TASK INSTRUCTIONS:
Out of the material that follows, write out exactly the lines from the line with "- **Security Features**" to the line with "- **Authentication Setup**", both ends included, and no others.
--- START ---
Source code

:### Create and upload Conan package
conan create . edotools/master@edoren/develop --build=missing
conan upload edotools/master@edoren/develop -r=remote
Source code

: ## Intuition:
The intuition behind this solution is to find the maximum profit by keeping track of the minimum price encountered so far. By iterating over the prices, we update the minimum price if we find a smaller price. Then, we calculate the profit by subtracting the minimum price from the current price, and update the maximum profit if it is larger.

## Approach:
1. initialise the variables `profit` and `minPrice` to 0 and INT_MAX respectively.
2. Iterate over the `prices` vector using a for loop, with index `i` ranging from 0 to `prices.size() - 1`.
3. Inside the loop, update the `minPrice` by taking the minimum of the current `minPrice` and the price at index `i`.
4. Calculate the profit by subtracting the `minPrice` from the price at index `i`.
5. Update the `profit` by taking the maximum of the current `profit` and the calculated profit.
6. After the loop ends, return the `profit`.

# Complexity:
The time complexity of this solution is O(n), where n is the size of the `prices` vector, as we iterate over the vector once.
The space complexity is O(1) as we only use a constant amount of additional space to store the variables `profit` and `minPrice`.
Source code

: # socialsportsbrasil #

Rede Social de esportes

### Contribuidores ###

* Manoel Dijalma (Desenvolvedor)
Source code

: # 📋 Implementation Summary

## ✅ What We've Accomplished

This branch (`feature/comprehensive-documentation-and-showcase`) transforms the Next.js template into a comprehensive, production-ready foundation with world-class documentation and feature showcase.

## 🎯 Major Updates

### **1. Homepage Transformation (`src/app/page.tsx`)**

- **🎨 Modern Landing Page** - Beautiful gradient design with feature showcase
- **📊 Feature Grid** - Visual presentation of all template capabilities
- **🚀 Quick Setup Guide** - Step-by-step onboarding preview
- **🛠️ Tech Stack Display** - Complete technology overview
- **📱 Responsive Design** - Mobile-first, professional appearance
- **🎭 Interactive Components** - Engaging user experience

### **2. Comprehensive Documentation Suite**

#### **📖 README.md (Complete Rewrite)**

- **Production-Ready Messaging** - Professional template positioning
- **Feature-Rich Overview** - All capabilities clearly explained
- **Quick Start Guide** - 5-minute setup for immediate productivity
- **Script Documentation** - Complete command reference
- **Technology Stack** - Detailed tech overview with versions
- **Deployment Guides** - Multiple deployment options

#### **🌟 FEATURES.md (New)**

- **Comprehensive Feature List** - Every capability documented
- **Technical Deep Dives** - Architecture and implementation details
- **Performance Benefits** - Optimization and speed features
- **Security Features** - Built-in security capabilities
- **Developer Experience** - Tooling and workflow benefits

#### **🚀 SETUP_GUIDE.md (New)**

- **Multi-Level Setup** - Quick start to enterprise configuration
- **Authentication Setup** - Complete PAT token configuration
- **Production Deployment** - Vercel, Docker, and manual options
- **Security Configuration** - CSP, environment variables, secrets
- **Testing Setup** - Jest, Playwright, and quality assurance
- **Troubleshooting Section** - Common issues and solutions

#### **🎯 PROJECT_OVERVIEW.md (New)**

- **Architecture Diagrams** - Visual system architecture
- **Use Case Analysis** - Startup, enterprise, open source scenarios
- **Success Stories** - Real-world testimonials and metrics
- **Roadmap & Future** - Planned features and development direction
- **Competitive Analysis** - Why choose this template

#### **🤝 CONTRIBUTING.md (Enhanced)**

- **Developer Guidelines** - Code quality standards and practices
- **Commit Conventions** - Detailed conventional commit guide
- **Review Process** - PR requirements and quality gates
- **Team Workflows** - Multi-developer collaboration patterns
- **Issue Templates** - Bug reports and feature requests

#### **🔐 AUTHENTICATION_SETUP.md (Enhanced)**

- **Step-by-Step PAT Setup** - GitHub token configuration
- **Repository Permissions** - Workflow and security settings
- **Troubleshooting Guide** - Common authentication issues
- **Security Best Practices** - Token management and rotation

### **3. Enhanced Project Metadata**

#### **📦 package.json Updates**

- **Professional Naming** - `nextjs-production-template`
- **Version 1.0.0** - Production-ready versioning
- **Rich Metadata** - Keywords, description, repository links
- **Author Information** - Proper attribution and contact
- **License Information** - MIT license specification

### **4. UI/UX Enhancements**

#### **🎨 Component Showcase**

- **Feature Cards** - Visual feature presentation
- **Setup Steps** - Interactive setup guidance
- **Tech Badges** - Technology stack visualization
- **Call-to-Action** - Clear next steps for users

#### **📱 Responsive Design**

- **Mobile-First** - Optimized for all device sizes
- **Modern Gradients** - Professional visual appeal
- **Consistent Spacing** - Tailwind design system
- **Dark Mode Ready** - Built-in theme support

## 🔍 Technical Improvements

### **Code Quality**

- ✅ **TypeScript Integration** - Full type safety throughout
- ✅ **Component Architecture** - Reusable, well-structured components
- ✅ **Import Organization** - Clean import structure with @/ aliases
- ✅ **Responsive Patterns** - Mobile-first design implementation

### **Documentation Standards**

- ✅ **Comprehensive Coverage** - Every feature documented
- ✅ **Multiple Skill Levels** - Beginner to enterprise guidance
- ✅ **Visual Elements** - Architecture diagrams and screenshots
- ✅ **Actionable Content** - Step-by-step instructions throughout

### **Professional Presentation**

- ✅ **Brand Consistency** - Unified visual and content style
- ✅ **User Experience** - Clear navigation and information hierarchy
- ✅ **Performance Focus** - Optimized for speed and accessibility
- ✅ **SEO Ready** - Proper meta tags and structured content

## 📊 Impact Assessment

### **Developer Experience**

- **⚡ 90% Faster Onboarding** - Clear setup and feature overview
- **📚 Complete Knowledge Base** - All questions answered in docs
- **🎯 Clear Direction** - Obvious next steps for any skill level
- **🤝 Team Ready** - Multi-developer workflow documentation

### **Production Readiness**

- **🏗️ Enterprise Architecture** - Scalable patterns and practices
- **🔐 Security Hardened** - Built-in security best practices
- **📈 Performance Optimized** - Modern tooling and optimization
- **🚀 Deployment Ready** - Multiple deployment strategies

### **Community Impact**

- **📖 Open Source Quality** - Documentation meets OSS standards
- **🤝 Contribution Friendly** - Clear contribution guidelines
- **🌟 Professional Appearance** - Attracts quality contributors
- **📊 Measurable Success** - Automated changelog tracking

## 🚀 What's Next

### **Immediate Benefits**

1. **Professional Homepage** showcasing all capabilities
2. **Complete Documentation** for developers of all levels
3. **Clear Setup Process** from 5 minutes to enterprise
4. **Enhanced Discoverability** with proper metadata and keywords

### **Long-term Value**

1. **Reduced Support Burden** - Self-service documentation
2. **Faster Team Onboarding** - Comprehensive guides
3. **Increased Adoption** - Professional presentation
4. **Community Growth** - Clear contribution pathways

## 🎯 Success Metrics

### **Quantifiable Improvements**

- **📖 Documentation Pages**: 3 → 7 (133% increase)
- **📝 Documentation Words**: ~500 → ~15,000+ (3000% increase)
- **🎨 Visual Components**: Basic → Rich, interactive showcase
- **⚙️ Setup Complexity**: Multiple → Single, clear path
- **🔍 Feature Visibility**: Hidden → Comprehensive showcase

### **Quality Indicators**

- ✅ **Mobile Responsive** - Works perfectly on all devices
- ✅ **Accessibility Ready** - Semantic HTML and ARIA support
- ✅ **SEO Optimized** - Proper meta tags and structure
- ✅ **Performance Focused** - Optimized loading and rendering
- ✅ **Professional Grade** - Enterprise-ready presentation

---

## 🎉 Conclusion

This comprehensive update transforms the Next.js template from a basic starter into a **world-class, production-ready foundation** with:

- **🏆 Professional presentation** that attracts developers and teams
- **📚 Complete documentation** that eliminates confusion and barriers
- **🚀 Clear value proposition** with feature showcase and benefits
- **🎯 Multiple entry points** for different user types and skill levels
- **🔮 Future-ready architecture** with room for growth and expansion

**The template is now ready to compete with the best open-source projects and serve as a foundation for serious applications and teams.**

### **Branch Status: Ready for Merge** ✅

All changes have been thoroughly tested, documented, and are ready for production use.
--- END ---
EXERCISE RESPONSE:
- **Security Features** - Built-in security capabilities
- **Developer Experience** - Tooling and workflow benefits

#### **🚀 SETUP_GUIDE.md (New)**

- **Multi-Level Setup** - Quick start to enterprise configuration
- **Authentication Setup** - Complete PAT token configuration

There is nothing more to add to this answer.